What you have to do:
Find how many lines of the records hold the string "longtable" and reply with only that total.

Data records:
::::
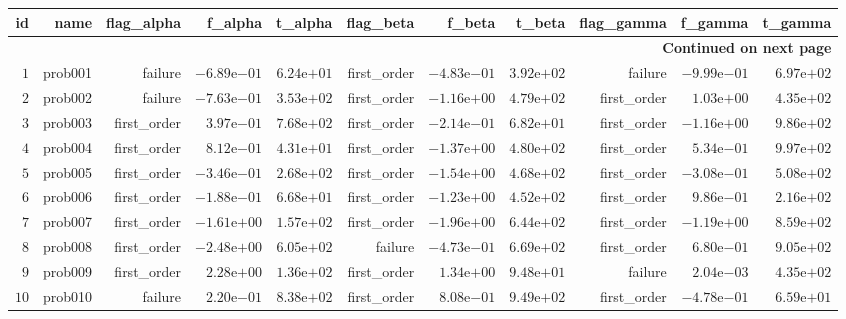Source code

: \begin{longtable}{rrrrrrrrrrr}
\hline
id & name & flag\_alpha & f\_alpha & t\_alpha & flag\_beta & f\_beta & t\_beta & flag\_gamma & f\_gamma & t\_gamma \\\hline
\endhead
\hline
\multicolumn{11}{r}{{\bfseries Continued on next page}}\\
\hline
\endfoot
\endlastfoot
\(     1\) & prob001 & failure & \(-6.89\)e\(-01\) & \( 6.24\)e\(+01\) & first\_order & \(-4.83\)e\(-01\) & \( 3.92\)e\(+02\) & failure & \(-9.99\)e\(-01\) & \( 6.97\)e\(+02\) \\
\(     2\) & prob002 & failure & \(-7.63\)e\(-01\) & \( 3.53\)e\(+02\) & first\_order & \(-1.16\)e\(+00\) & \( 4.79\)e\(+02\) & first\_order & \( 1.03\)e\(+00\) & \( 4.35\)e\(+02\) \\
\(     3\) & prob003 & first\_order & \( 3.97\)e\(-01\) & \( 7.68\)e\(+02\) & first\_order & \(-2.14\)e\(-01\) & \( 6.82\)e\(+01\) & first\_order & \(-1.16\)e\(+00\) & \( 9.86\)e\(+02\) \\
\(     4\) & prob004 & first\_order & \( 8.12\)e\(-01\) & \( 4.31\)e\(+01\) & first\_order & \(-1.37\)e\(+00\) & \( 4.80\)e\(+02\) & first\_order & \( 5.34\)e\(-01\) & \( 9.97\)e\(+02\) \\
\(     5\) & prob005 & first\_order & \(-3.46\)e\(-01\) & \( 2.68\)e\(+02\) & first\_order & \(-1.54\)e\(+00\) & \( 4.68\)e\(+02\) & first\_order & \(-3.08\)e\(-01\) & \( 5.08\)e\(+02\) \\
\(     6\) & prob006 & first\_order & \(-1.88\)e\(-01\) & \( 6.68\)e\(+01\) & first\_order & \(-1.23\)e\(+00\) & \( 4.52\)e\(+02\) & first\_order & \( 9.86\)e\(-01\) & \( 2.16\)e\(+02\) \\
\(     7\) & prob007 & first\_order & \(-1.61\)e\(+00\) & \( 1.57\)e\(+02\) & first\_order & \(-1.96\)e\(+00\) & \( 6.44\)e\(+02\) & first\_order & \(-1.19\)e\(+00\) & \( 8.59\)e\(+02\) \\
\(     8\) & prob008 & first\_order & \(-2.48\)e\(+00\) & \( 6.05\)e\(+02\) & failure & \(-4.73\)e\(-01\) & \( 6.69\)e\(+02\) & first\_order & \( 6.80\)e\(-01\) & \( 9.05\)e\(+02\) \\
\(     9\) & prob009 & first\_order & \( 2.28\)e\(+00\) & \( 1.36\)e\(+02\) & first\_order & \( 1.34\)e\(+00\) & \( 9.48\)e\(+01\) & failure & \( 2.04\)e\(-03\) & \( 4.35\)e\(+02\) \\
\(    10\) & prob010 & failure & \( 2.20\)e\(-01\) & \( 8.38\)e\(+02\) & first\_order & \( 8.08\)e\(-01\) & \( 9.49\)e\(+02\) & first\_order & \(-4.78\)e\(-01\) & \( 6.59\)e\(+01\) \\\hline
\end{longtable}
::::
Answer space:
2